In the present study, we asked whether podocin acts directly at the filtration barrier and/or via interaction with other components of the SD such as nephrin or CD2AP. Using a polyclonal antibody, podocin was localized at the insertion site of the SD in podocyte foot processes. Podocin and, in part, nephrin and CD2AP are enriched in Triton X-100–insoluble lipid microdomains. We show that podocin forms high-order oligomers and that the COOH-terminal cytoplasmic domain of podocin interacts in vivo with CD2AP and nephrin. Furthermore, by in vitro studies we show a direct interaction of podocin and CD2AP. We propose that podocin acts as a scaffold protein required to maintain or regulate the structural integrity of the SD.
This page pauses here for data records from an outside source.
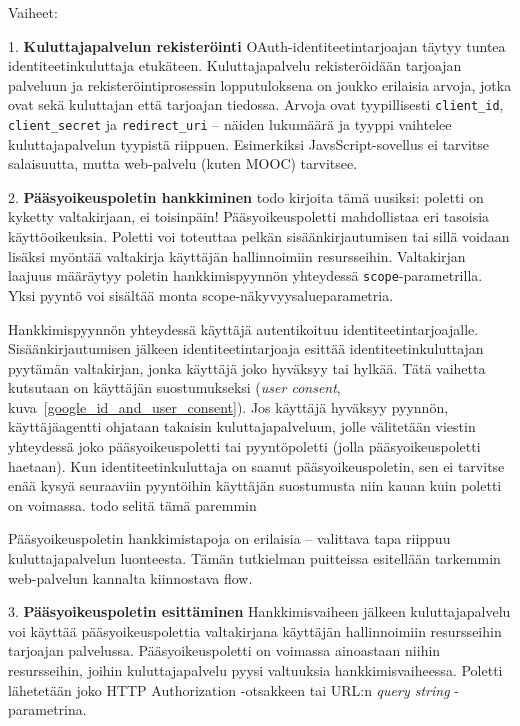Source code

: \documentclass[finnish,gradu]{tktltiki}
\begin{document}
  Vaiheet:

  1. \textbf{Kuluttajapalvelun rekisteröinti} OAuth-identiteetintarjoajan täytyy tuntea identiteetinkuluttaja etukäteen. Kuluttajapalvelu rekisteröidään tarjoajan palveluun ja rekisteröintiprosessin lopputuloksena on joukko erilaisia arvoja, jotka ovat sekä kuluttajan että tarjoajan tiedossa. Arvoja ovat tyypillisesti \verb!client_id!, \verb!client_secret! ja \verb!redirect_uri! -- näiden lukumäärä ja tyyppi vaihtelee kuluttajapalvelun tyypistä riippuen. Esimerkiksi JavsScript-sovellus ei tarvitse salaisuutta, mutta web-palvelu (kuten MOOC) tarvitsee.

  2. \textbf{Pääsyoikeuspoletin hankkiminen}
  todo kirjoita tämä uusiksi: poletti on kyketty valtakirjaan, ei toisinpäin!
  Pääsyoikeuspoletti mahdollistaa eri tasoisia käyttöoikeuksia. Poletti voi toteuttaa pelkän sisäänkirjautumisen tai sillä voidaan lisäksi myöntää valtakirja käyttäjän hallinnoimiin resursseihin. Valtakirjan laajuus määräytyy poletin hankkimispyynnön yhteydessä \verb!scope!-parametrilla. Yksi pyyntö voi sisältää monta scope-näkyvyysalueparametria.

  Hankkimispyynnön yhteydessä käyttäjä autentikoituu identiteetintarjoajalle. Sisäänkirjautumisen jälkeen identiteetintarjoaja esittää identiteetinkuluttajan pyytämän valtakirjan, jonka käyttäjä joko hyväksyy tai hylkää. Tätä vaihetta kutsutaan on käyttäjän suostumukseksi (\emph{user consent}, kuva~\ref{google_id_and_user_consent}). Jos käyttäjä hyväksyy pyynnön, käyttäjäagentti ohjataan takaisin kuluttajapalveluun, jolle välitetään viestin yhteydessä joko pääsyoikeuspoletti tai pyyntöpoletti (jolla pääsyoikeuspoletti haetaan). Kun identiteetinkuluttaja on saanut pääsyoikeuspoletin, sen ei tarvitse enää kysyä seuraaviin pyyntöihin käyttäjän suostumusta niin kauan kuin poletti on voimassa. todo selitä tämä paremmin

  Pääsyoikeuspoletin hankkimistapoja on erilaisia -- valittava tapa riippuu kuluttajapalvelun luonteesta.
  Tämän tutkielman puitteissa esitellään tarkemmin web-palvelun kannalta kiinnostava flow.

  3. \textbf{Pääsyoikeuspoletin esittäminen}
  Hankkimisvaiheen jälkeen kuluttajapalvelu voi käyttää pääsyoikeuspolettia valtakirjana käyttäjän hallinnoimiin resursseihin tarjoajan palvelussa. Pääsyoikeuspoletti on voimassa ainoastaan niihin resursseihin, joihin kuluttajapalvelu pyysi valtuuksia hankkimisvaiheessa. Poletti lähetetään joko HTTP Authorization -otsakkeen tai URL:n \emph{query string} -parametrina.
\end{document}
cDNA cloning and sequencing. Database searches with the human podocin cDNA sequence identified one EST clone (GenBank: AW106985; Research Genetics, Huntsville, Alabama, USA), which contained the complete open reading frame of mouse podocin. The full-length mouse podocin cDNA was also cloned by RT-PCR from mouse glomerular RNA. Sequence alignments, analyses, and database searches were done with the software program package HUSAR (Heidelberg Unix Sequence Analysis Resources; German Cancer Research Center, Heidelberg, Germany) as previously described (19).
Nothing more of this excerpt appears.